→ **Exercise prompt**: Below are several records. Retype exactly those lines running from the one with "correctly guessed letter](/documentation/correct_letter_sh.png)" through the one with "The manual tests", end lines included, and no others.
──────────────────────────────
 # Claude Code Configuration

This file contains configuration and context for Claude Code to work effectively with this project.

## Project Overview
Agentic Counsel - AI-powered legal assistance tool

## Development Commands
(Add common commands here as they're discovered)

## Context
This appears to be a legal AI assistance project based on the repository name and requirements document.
──────────────────────────────
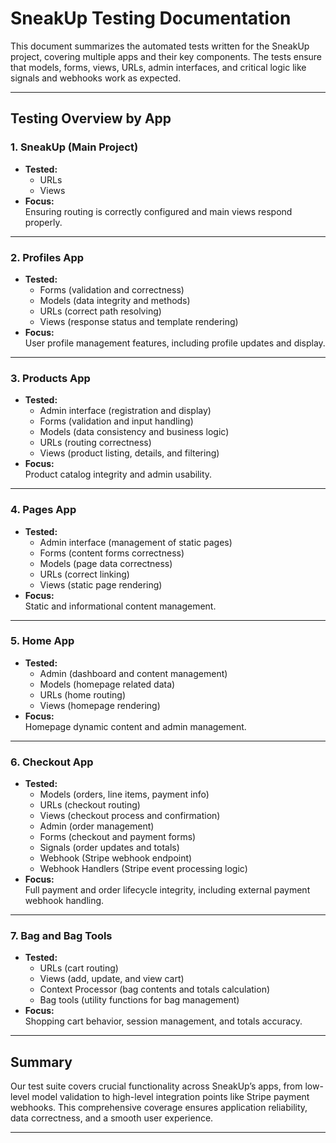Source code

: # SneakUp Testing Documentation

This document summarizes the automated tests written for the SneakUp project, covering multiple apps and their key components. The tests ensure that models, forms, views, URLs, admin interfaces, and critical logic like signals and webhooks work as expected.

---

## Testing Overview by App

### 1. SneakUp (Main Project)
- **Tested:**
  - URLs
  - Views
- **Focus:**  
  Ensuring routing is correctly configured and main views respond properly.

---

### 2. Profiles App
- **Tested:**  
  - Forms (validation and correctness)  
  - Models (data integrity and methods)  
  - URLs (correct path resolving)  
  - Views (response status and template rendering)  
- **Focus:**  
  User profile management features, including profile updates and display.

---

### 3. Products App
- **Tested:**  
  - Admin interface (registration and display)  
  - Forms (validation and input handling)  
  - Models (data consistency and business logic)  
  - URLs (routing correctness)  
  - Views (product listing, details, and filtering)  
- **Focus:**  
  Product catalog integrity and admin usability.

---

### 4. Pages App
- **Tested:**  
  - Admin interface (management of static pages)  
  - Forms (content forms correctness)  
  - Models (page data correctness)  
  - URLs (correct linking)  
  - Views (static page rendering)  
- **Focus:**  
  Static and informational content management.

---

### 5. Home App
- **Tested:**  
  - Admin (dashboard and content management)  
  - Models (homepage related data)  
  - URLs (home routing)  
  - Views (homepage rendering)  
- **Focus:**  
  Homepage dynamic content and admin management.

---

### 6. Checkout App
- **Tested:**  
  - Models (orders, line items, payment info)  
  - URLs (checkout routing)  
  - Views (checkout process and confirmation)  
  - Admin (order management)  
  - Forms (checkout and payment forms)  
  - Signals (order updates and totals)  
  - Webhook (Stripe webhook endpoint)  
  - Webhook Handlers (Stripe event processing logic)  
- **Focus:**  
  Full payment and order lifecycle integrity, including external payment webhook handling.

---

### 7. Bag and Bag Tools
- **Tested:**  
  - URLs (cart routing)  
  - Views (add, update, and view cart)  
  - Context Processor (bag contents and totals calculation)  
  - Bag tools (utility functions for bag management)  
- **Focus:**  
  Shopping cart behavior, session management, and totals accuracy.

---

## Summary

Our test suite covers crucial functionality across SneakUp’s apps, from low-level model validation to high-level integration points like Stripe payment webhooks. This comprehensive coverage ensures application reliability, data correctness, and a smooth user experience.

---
──────────────────────────────
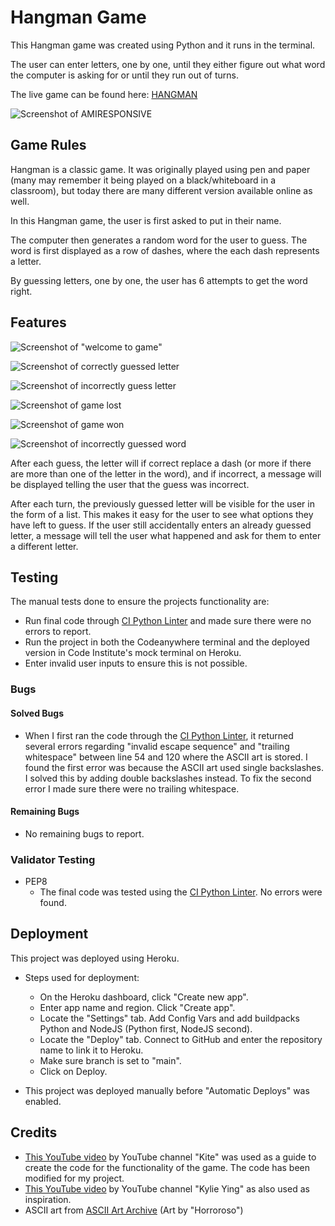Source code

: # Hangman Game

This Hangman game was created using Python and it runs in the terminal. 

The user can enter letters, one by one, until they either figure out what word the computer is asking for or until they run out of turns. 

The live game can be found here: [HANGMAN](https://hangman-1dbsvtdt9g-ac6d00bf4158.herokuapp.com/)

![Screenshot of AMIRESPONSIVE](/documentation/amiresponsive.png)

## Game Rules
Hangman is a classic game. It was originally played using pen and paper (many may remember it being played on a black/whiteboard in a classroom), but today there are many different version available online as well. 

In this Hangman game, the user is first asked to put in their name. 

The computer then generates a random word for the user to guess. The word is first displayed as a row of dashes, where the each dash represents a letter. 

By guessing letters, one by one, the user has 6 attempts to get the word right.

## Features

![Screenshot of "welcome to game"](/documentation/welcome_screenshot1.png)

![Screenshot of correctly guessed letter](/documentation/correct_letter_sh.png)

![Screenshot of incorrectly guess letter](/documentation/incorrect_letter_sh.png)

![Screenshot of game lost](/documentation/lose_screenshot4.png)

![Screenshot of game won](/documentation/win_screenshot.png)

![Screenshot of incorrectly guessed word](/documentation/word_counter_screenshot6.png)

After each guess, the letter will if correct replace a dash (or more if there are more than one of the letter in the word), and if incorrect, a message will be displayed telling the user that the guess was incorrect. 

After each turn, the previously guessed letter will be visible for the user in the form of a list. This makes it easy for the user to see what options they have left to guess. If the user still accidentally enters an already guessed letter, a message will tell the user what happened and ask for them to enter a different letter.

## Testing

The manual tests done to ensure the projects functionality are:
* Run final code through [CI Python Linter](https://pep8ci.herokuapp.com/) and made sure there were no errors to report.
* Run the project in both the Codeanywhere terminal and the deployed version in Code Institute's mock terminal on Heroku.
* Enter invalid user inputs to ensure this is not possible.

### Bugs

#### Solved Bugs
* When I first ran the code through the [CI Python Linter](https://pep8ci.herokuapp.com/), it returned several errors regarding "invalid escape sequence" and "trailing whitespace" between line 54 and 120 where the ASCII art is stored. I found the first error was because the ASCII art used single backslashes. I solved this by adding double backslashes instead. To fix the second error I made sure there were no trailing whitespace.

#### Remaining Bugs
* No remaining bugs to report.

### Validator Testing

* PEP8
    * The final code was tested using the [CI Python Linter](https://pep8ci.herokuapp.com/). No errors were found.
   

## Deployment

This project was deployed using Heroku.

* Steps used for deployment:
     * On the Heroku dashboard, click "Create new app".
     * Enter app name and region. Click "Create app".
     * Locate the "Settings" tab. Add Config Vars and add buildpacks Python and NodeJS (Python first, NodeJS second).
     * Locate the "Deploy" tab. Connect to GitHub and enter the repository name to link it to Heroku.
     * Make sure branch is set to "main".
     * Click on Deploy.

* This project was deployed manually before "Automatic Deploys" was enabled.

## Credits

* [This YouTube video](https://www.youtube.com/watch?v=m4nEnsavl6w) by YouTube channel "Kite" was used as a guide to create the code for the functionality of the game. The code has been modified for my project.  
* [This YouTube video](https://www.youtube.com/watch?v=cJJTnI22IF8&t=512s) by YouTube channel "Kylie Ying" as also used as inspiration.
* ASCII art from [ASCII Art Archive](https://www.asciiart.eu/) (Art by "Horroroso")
──────────────────────────────
→ **Output**:
![Screenshot of correctly guessed letter](/documentation/correct_letter_sh.png)

![Screenshot of incorrectly guess letter](/documentation/incorrect_letter_sh.png)

![Screenshot of game lost](/documentation/lose_screenshot4.png)

![Screenshot of game won](/documentation/win_screenshot.png)

![Screenshot of incorrectly guessed word](/documentation/word_counter_screenshot6.png)

After each guess, the letter will if correct replace a dash (or more if there are more than one of the letter in the word), and if incorrect, a message will be displayed telling the user that the guess was incorrect. 

After each turn, the previously guessed letter will be visible for the user in the form of a list. This makes it easy for the user to see what options they have left to guess. If the user still accidentally enters an already guessed letter, a message will tell the user what happened and ask for them to enter a different letter.

## Testing

The manual tests done to ensure the projects functionality are:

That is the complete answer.